円谷プロ「ウルトラマン」、完全勝訴の全内幕 米裁判所が1976年の版権譲渡書は偽物と判断
よく似た“モノマネコンテンツ”ではなく、タイトルも中国語で明確にウルトラマンを示していたが、7月19日になると円谷プロダクションが「当社は一切関知しておらず、本件映像作品は当社の許諾・監修等なく制作されているものです。当該発表会及び映像におけるウルトラマンキャラクターの利用方法、態様等は、ウルトラマンブランドを著しく毀損し、断固として非難すべきものであり、到底認められるものではありません」との声明を発表した。
これに対し中国企業側は、ウルトラマンの海外における版権を持つ企業からライセンスを受けて制作したものだと反論。

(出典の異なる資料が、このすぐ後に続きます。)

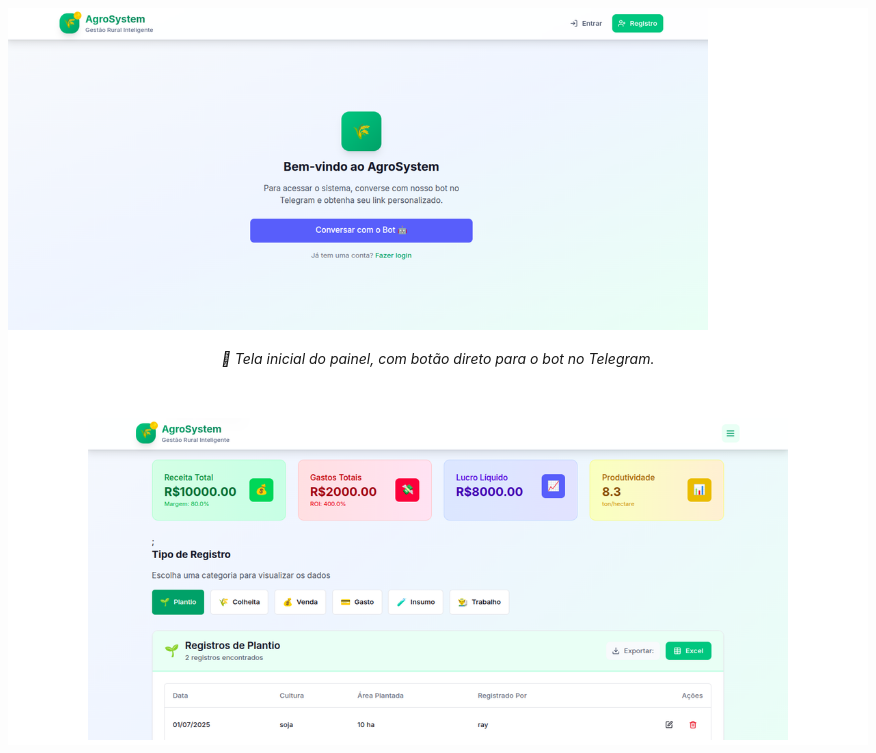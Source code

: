   <img src="https://github.com/rayxves/gestao-rural/blob/main/assets/tela_inicial.png" alt="Tela inicial do sistema com botão para acessar o bot" width="700"/>
</p>

<p align="center">
  <i>🔹 Tela inicial do painel, com botão direto para o bot no Telegram.</i>
</p>

<br/>

<p align="center">
  <img src="https://github.com/rayxves/gestao-rural/blob/main/assets/tela_registros.png" alt="Visualização de registros no painel" width="700"/>
</p>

今年2月には劇場公開を強行した。
米国での事例を含め、「76年書面」をめぐる裁判では、海外版権契約の有効・無効に関して争われてきたが、著作権そのものに関しては係争がなかった。つまり、旧作の版権が違法に取引されたのではなく、“公式なライセンスを元にした新作”とされる作品が、著作権者が承知しないまま制作されたという点で極めて特殊な事例だったといえる。
上訴の可能性は残っているが…
円谷プロダクションは著作権を侵害した映画の放送、提供、宣伝の停止、謝罪文の公開と損害賠償を求めて訴訟中であるが、米国で見つかった新たな証拠や証言録取が決め手となる可能性が高い。ライセンスを現在保有しているユーエム自身が、新作を制作する権利を有しているとは“認識していない”と宣誓証言しているためだ。
なお、カリフォルニア州連邦地裁の判決に対する上訴の可能性は残っている。TMI総合法律事務所の原雅宣氏もその可能性は認めるが、以下の点から難しいと予想しているという。

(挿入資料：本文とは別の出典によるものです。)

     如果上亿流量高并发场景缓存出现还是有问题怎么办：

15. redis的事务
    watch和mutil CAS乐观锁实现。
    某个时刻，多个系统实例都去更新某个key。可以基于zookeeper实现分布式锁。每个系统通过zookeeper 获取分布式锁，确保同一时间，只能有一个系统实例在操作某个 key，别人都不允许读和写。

契約を結んだとされるソンポテ氏が米国での裁判に出廷せず、証言を拒否しており、新たな証拠が登場する可能性が極めて低いこと。そして、“すべての権利を無期限に”有しているはずのチャイヨー・プロダクションに1976年以降に結んだとされるライセンス書類が残されていたこと(書面が有効ならば、新たなライセンスは不要である)など、それまで明らかになっていなかった、円谷プロダクションにとって有利な証拠が出てきているためだ。
「76年書面」をめぐっては、“当時、円谷プロダクションが経営に行き詰まって海外ライセンスを手放した”などの流言飛語もネットなどでは飛び交ったことがある。失った時間は取り戻せないが、これまで「オファーはあっても応じることができなかった」(高橋氏)という旧作を交えたライセンス事業の発展に期待したいものである。